More growth. The OBR growth forecasts for 2017 and 2018 GDP growth are likely to be upgraded. Back in November, the assumption was that this would be 1.5% and 1.4% respectively. The latest data indicate that the 2017 outturn was 1.7% while the current consensus forecast for 2018 is 1.5%. Better tax receipts and (politically sensitive) departmental underspend should mean that borrowing for fiscal 2017-18 comes in some £7bn lower than last forecast – $42.9bn absent accounting changes.

Less Underlying Debt vs. The Brexit Bill. Lower borrowing and the current absence of higher spending plans imply somewhat lower debt over the OBR forecast period. However, the OBR forecasts will for the first time explicitly reflect the reported ‘Brexit divorce bill’ of £35bn-£39bn. Because this is a net number, with EU pension payments stretching for decades, there is plenty of scope for accounting sleight of hand here.

No reversal on UK productivity downgrade yet. Despite something of a recovery in UK productivity in 2H 2017, the OBR is most unlikely to reverse the downgrade that so shaped the November 2017 Budget. As Robert Chote, the Chairman of the OBR has been at pains to point out, such data is very volatile and the UK productivity has thus far been serially disappointing. This will limit the overall improvement in public finances.

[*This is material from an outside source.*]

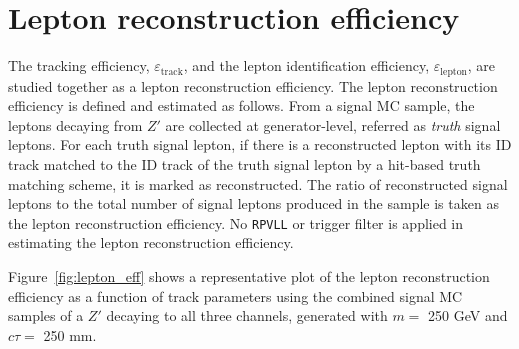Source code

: \section{Lepton reconstruction efficiency}
\label{sec:tracking_efficiency}
The tracking efficiency, $\varepsilon_{\mathrm{track}}$, and the lepton identification efficiency, $\varepsilon_{\mathrm{lepton}}$, are studied together as a lepton reconstruction efficiency. The lepton reconstruction efficiency is defined and estimated as follows. From a signal MC sample, the leptons decaying from $Z'$ are collected at generator-level, referred as \textit{truth} signal leptons. For each truth signal lepton, if there is a reconstructed lepton with its ID track matched to the ID track of the truth signal lepton by a hit-based truth matching scheme, it is marked as reconstructed. The ratio of reconstructed signal leptons to the total number of signal leptons produced in the sample is taken as the lepton reconstruction efficiency. No \texttt{RPVLL} or trigger filter is applied in estimating the lepton reconstruction efficiency.

Figure~\ref{fig:lepton_eff} shows a representative plot of the lepton reconstruction efficiency as a function of track parameters using the combined signal MC samples of a $Z'$ decaying to all three channels, generated with $m = $ 250 GeV and $c\tau=$ 250 mm.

Keep an eye on consultations. At the last Budget, the Chancellor signalled a number of consultations from which we are likely to inform policy changes in the next UK Budget in November 2018. Although it’s highly unlikely that any conclusions will be unveiled today, their progress might be referenced and new consultations initiated. Among the most significant in the pipeline are the tax treatment of trusts, VAT reform for smaller companies and a review of land bank use by house builders. It’s highly unlikely that the outcome will result in lower levels of taxation.

Political Capital vs. Financial Capital. Whilst ‘spreadsheet Phil’ is not known for his flamboyance, he will still have to fight the urge to trumpet the UK’s better fiscal performance today. Unfortunately this is also likely to immediately increase pressure for him to loosen the purse strings further when any such announcement is, in theory, months away.